About this task: Examine each line of the listing below. Copy those in which the string "YYYYMMDD" appears.

Task material:
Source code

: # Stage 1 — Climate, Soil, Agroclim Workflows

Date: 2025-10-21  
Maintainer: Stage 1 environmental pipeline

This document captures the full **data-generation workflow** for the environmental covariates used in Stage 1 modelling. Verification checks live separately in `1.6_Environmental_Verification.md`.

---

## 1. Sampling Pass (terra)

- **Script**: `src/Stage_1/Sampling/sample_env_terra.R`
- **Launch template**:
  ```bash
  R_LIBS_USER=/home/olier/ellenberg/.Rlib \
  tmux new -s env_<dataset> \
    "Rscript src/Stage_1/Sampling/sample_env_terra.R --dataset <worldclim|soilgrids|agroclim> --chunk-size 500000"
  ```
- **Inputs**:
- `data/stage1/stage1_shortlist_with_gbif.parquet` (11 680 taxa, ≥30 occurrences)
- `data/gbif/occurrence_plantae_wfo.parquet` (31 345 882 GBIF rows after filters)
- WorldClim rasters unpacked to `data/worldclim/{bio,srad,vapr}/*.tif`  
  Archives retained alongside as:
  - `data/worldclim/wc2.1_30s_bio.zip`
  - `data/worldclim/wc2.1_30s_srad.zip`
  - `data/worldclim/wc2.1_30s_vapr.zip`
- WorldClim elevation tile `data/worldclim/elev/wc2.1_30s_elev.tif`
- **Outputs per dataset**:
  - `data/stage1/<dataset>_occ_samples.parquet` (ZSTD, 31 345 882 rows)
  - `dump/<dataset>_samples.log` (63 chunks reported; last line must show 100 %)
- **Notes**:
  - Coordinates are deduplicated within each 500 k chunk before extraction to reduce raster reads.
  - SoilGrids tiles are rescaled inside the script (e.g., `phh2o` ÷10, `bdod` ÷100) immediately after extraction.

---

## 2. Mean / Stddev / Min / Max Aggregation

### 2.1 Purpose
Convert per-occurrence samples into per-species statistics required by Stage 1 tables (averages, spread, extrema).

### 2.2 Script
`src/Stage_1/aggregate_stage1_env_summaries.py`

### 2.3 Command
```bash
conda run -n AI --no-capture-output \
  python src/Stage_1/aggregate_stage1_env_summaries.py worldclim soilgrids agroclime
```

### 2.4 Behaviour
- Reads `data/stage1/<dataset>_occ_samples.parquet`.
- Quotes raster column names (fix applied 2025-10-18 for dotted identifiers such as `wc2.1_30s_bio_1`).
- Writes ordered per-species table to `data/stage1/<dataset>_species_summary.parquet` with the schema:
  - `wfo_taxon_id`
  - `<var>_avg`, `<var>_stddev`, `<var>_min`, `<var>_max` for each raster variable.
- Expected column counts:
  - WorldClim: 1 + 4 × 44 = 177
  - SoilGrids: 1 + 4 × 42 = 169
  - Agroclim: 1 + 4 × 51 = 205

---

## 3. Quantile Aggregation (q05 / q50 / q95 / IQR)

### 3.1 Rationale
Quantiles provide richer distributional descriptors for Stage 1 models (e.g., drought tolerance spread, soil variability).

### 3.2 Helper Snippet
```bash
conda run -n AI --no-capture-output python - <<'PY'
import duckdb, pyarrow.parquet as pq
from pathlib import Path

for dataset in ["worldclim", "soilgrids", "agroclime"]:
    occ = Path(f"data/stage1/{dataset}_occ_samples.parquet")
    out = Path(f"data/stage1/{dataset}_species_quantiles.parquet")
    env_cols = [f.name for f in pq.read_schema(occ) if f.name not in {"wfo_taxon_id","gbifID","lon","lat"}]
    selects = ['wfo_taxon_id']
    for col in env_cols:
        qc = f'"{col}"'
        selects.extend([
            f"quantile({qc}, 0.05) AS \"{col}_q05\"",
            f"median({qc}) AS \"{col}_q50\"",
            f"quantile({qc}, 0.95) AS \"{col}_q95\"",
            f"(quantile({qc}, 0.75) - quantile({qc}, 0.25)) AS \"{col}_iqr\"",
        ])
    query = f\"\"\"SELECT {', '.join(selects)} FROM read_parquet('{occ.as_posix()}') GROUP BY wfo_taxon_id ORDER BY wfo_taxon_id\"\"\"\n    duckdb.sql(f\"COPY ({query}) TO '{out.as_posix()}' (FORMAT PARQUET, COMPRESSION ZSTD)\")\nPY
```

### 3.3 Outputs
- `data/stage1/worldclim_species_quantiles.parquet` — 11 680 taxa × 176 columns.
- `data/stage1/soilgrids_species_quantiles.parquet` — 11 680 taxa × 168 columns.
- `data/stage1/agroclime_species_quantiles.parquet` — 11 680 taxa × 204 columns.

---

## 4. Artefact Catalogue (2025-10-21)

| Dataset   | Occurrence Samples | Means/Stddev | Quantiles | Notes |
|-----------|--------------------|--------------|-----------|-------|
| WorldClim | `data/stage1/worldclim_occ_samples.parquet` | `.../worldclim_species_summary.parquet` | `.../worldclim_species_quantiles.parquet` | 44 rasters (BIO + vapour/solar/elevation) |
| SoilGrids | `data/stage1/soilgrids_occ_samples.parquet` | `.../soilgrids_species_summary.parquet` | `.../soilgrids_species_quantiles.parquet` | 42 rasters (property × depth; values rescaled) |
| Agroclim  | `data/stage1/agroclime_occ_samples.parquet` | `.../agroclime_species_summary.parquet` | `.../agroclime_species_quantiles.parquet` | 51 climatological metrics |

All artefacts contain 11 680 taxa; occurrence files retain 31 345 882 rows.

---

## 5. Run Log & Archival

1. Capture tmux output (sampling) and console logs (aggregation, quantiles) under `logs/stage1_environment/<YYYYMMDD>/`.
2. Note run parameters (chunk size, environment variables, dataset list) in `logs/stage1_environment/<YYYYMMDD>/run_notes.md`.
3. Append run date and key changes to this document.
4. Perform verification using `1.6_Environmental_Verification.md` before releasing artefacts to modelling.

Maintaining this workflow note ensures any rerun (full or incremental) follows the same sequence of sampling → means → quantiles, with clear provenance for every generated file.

Response:
1. Capture tmux output (sampling) and console logs (aggregation, quantiles) under `logs/stage1_environment/<YYYYMMDD>/`.
2. Note run parameters (chunk size, environment variables, dataset list) in `logs/stage1_environment/<YYYYMMDD>/run_notes.md`.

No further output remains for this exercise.